Oscar-winner director James Cameron, in an interview given to Comic Book Debate about the filmmakers that have at times influenced him, mentioned that the work Snyder did on 300 was pretty revolutionary at the time and introduced a new "cinematic language", along with the names of Robert Rodriguez and Ridley Scott. Christopher Nolan, one of the most awarded directors of the 21st century, pointed Snyder's work as a contemporary influency on science fiction and superhero movies, stating that "There's no superhero science-fiction film coming out these days where (he) don't see some influence of Zack". He also emphasized the emotional power that is very characteristic of Snyder's filmography: "When you watch a Zack Snyder film, you see and feel his love for the potential of cinema. The potential of it to be fantastical, to be heightened in its reality, but to move you and to excite you."
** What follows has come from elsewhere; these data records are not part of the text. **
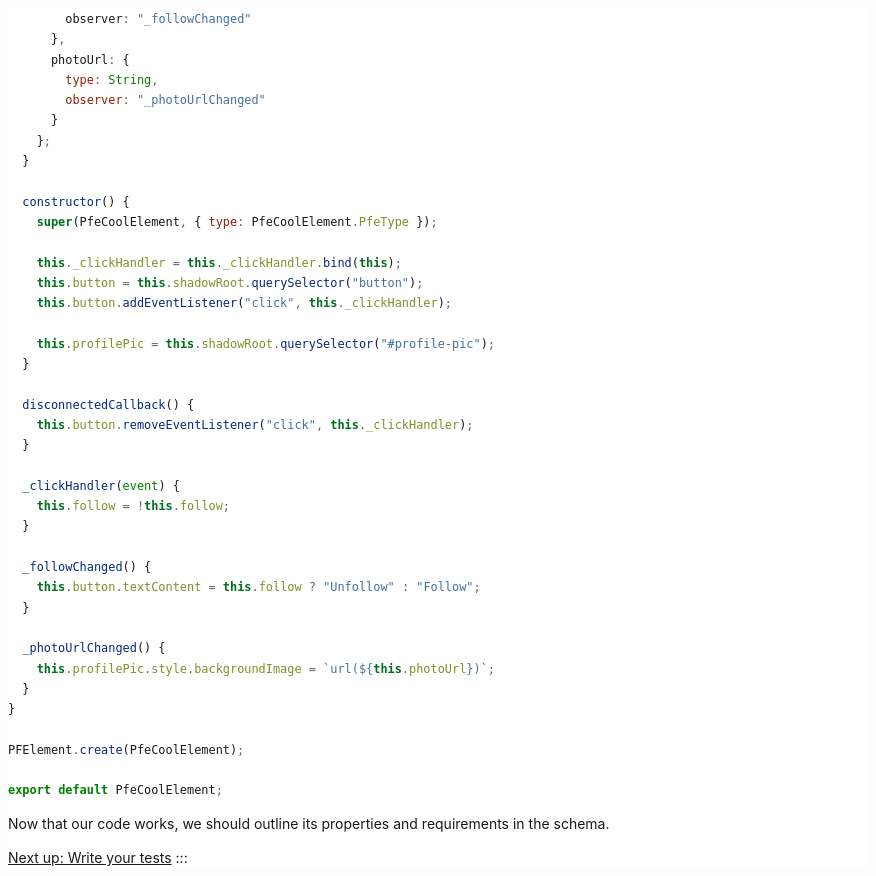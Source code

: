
 ```javascript
        observer: "_followChanged"
      },
      photoUrl: {
        type: String,
        observer: "_photoUrlChanged"
      }
    };
  }

  constructor() {
    super(PfeCoolElement, { type: PfeCoolElement.PfeType });

    this._clickHandler = this._clickHandler.bind(this);
    this.button = this.shadowRoot.querySelector("button");
    this.button.addEventListener("click", this._clickHandler);

    this.profilePic = this.shadowRoot.querySelector("#profile-pic");
  }

  disconnectedCallback() {
    this.button.removeEventListener("click", this._clickHandler);
  }

  _clickHandler(event) {
    this.follow = !this.follow;
  }

  _followChanged() {
    this.button.textContent = this.follow ? "Unfollow" : "Follow";
  }

  _photoUrlChanged() {
    this.profilePic.style.backgroundImage = `url(${this.photoUrl})`;
  }
}

PFElement.create(PfeCoolElement);

export default PfeCoolElement;
```

Now that our code works, we should outline its properties and requirements in the schema.

<pfe-cta>
  <a href="../testing">Next up: Write your tests</a>
</pfe-cta>
:::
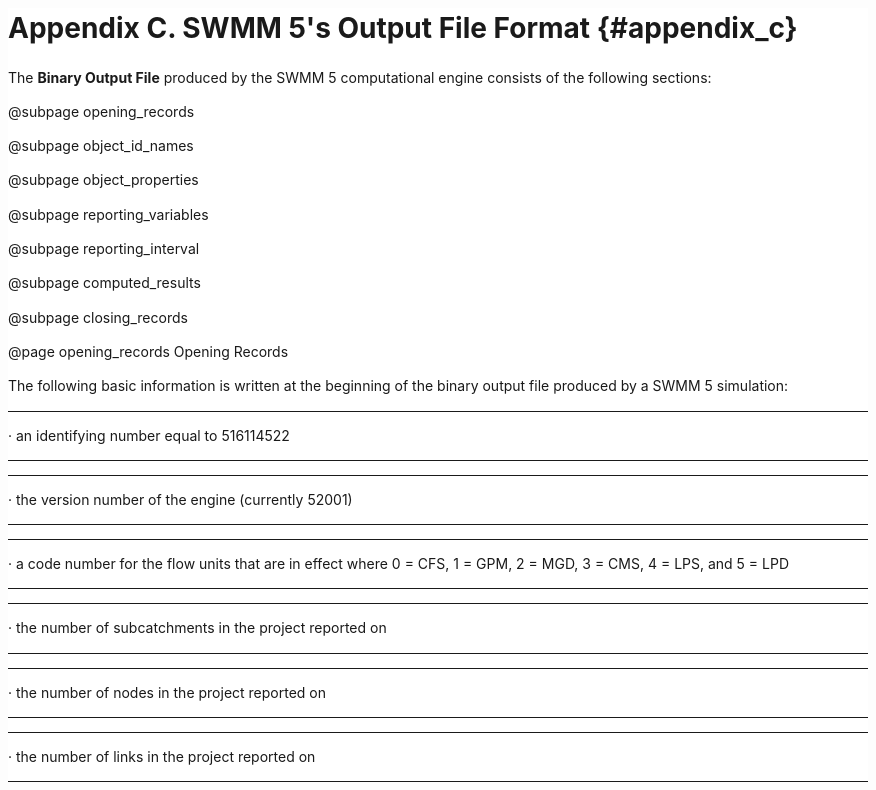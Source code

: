 # Appendix C. SWMM 5's Output File Format {#appendix_c}

The **Binary Output File** produced by the SWMM 5 computational engine consists of the following sections:

@subpage opening_records

@subpage object_id_names

@subpage object_properties

@subpage reporting_variables

@subpage reporting_interval

@subpage computed_results

@subpage closing_records



@page opening_records Opening Records

The following basic information is written at the beginning of the
binary output file produced by a SWMM 5 simulation:

---

· an identifying number equal to 516114522

---

---

· the version number of the engine (currently 52001)

---

---

· a code number for the flow units that are in effect where 0 = CFS, 1 = GPM, 2 = MGD, 3 = CMS, 4 = LPS, and 5 = LPD

---

---

· the number of subcatchments in the project reported on

---

---

· the number of nodes in the project reported on

---

---

· the number of links in the project reported on

---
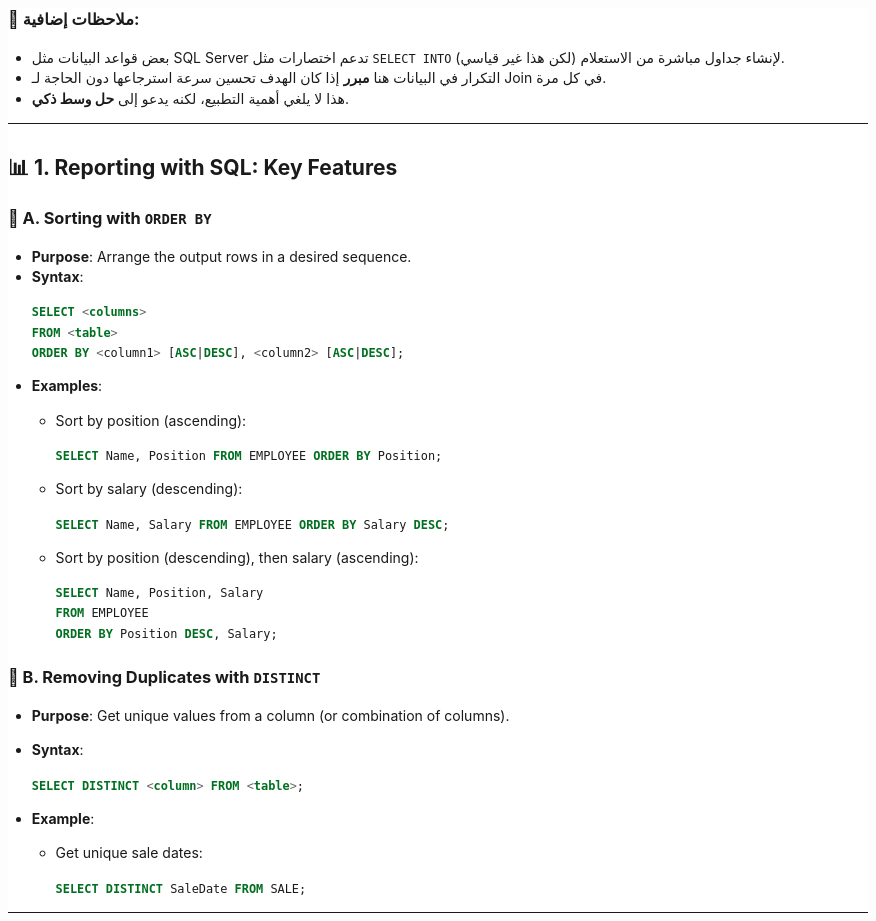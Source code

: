 ### 📝 ملاحظات إضافية:
- بعض قواعد البيانات مثل SQL Server تدعم اختصارات مثل `SELECT INTO` لإنشاء جداول مباشرة من الاستعلام (لكن هذا غير قياسي).
- التكرار في البيانات هنا **مبرر** إذا كان الهدف تحسين سرعة استرجاعها دون الحاجة لـ Join في كل مرة.
- هذا لا يلغي أهمية التطبيع، لكنه يدعو إلى **حل وسط ذكي**.

---

## 📊 1. Reporting with SQL: Key Features

### 🔹 A. Sorting with `ORDER BY`
- **Purpose**: Arrange the output rows in a desired sequence.
- **Syntax**:
    ```sql
    SELECT <columns>
    FROM <table>
    ORDER BY <column1> [ASC|DESC], <column2> [ASC|DESC];
    ```
- **Examples**:
    - Sort by position (ascending):
        ```sql
        SELECT Name, Position FROM EMPLOYEE ORDER BY Position;
        ```
        
    - Sort by salary (descending):
        ```sql
        SELECT Name, Salary FROM EMPLOYEE ORDER BY Salary DESC;
        ```
        
    - Sort by position (descending), then salary (ascending):
        ```sql
        SELECT Name, Position, Salary 
        FROM EMPLOYEE 
        ORDER BY Position DESC, Salary;
        ```
### 🔹 B. Removing Duplicates with `DISTINCT`

- **Purpose**: Get unique values from a column (or combination of columns).
- **Syntax**:
    ```sql
    SELECT DISTINCT <column> FROM <table>;
    ```
    
- **Example**:
    - Get unique sale dates:
        ```sql
        SELECT DISTINCT SaleDate FROM SALE;
        ```

---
Nolan is particularly fond of two of Snyder's films: Man of Steel and Watchmen. With regard to the former, he singled it out for its dramatic impact, highlighted by a scene about fatherhood between Clark and Jonathan Kent: "The moment in Man of Steel where Kevin Costner tells young Clark that whatever his origin, he's still his son puts a lump in my throat every time." In Watchmen, its emphasis is on the avant-garde element of the work in the genre of superhero films, especially films dealing with groups of heroes and their complex interactions: "I've always believed Watchmen was ahead of its time. The idea of a superhero team, which it so brilliantly subverts, wasn't yet a thing in movies. It would have been fascinating to see it released post-Avengers."

Snyder is also recognized by his strong visual storytelling. In a commentary about his horror-remake Dawn of the Dead, Stephen King, one of the most notable writers of horror novels of all time, described his movie as "scary" and "perfectly crafted", especially its opening sequence: "Genius perfected would be Zack Snyder's 2004 Dawn [of the Dead] remake, which begins with one of the best opening sequences of a horror film ever made."
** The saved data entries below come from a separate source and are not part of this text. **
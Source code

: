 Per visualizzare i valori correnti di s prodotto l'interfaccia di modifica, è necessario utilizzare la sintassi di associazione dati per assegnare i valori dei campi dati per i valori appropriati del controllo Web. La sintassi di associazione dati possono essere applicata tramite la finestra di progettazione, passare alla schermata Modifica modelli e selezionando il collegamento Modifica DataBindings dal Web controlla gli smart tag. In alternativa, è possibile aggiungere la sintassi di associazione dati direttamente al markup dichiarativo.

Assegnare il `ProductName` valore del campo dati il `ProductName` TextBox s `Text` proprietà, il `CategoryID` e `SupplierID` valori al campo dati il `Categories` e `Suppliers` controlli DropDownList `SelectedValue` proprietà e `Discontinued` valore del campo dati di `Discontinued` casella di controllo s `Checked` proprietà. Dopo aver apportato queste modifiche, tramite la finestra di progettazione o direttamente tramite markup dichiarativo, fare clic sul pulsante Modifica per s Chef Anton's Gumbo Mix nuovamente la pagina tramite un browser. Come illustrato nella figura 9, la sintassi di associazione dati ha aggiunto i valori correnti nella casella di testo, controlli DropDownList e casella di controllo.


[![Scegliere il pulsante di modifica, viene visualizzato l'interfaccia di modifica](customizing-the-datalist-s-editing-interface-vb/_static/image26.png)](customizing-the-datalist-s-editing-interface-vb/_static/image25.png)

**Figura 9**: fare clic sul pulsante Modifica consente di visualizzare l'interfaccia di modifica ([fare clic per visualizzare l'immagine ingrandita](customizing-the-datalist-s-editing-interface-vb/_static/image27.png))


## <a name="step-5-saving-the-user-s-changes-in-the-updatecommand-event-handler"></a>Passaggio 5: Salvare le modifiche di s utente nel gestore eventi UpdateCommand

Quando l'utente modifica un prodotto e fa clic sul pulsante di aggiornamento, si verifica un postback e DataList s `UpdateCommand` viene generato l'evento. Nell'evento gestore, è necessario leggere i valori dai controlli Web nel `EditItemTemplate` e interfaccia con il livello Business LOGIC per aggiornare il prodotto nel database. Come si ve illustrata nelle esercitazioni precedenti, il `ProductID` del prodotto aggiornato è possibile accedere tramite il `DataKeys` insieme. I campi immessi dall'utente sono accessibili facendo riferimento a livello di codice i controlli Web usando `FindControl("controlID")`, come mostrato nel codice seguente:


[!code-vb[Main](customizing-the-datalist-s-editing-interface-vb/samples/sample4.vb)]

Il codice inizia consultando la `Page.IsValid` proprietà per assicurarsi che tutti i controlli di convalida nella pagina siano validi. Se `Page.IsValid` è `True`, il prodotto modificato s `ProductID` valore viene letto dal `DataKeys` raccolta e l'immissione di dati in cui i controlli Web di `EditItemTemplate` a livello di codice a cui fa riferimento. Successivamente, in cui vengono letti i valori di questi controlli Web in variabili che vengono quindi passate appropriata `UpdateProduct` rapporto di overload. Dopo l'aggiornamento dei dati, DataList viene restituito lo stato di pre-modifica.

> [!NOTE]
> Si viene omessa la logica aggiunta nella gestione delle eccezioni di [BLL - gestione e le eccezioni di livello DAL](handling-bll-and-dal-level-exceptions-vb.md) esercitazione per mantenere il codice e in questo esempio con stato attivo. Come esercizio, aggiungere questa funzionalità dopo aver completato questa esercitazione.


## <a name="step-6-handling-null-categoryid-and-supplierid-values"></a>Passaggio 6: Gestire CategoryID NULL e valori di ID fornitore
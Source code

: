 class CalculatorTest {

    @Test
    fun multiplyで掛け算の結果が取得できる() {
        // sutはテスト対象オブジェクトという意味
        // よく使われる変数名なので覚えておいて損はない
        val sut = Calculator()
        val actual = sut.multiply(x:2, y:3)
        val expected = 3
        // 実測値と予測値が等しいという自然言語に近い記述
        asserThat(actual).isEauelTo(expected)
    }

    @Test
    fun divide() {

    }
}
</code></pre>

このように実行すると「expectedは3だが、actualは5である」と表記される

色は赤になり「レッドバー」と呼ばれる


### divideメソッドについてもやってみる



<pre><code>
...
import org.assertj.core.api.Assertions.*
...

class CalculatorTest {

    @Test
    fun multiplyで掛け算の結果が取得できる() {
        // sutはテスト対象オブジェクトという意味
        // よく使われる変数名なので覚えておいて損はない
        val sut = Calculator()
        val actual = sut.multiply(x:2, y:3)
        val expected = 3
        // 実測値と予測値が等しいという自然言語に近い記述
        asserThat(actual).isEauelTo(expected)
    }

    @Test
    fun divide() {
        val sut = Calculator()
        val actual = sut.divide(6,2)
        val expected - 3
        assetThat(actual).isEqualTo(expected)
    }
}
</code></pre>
However, his best-known work came to be Zack Snyder's Justice League, the result of a huge grassroots campaign for the release of the director's version of Justice League, which fell victim to a series of alterations after the director stepped down following the death of his daughter. Renowned directors and filmmakers such as Hideo Kojima, the Russo Brothers, David Lowery, Kevin Smith and Ben Affleck expressed their support for the director's cut. It was responsible for turning Snyder into a pop culture phenomenon, generating several references in the industry for its enormous adherence to the director's cuts.

In addition to his work as a director, Snyder also stands out for writing scripts and stories for many films he directs or only produces, with a special mention for Wonder Woman, named one of the 10 best films of 2017 by the American Film Institute.

He is also one of the highest-grossing film directors of all time, being in the top 40 of the worldwide ranking.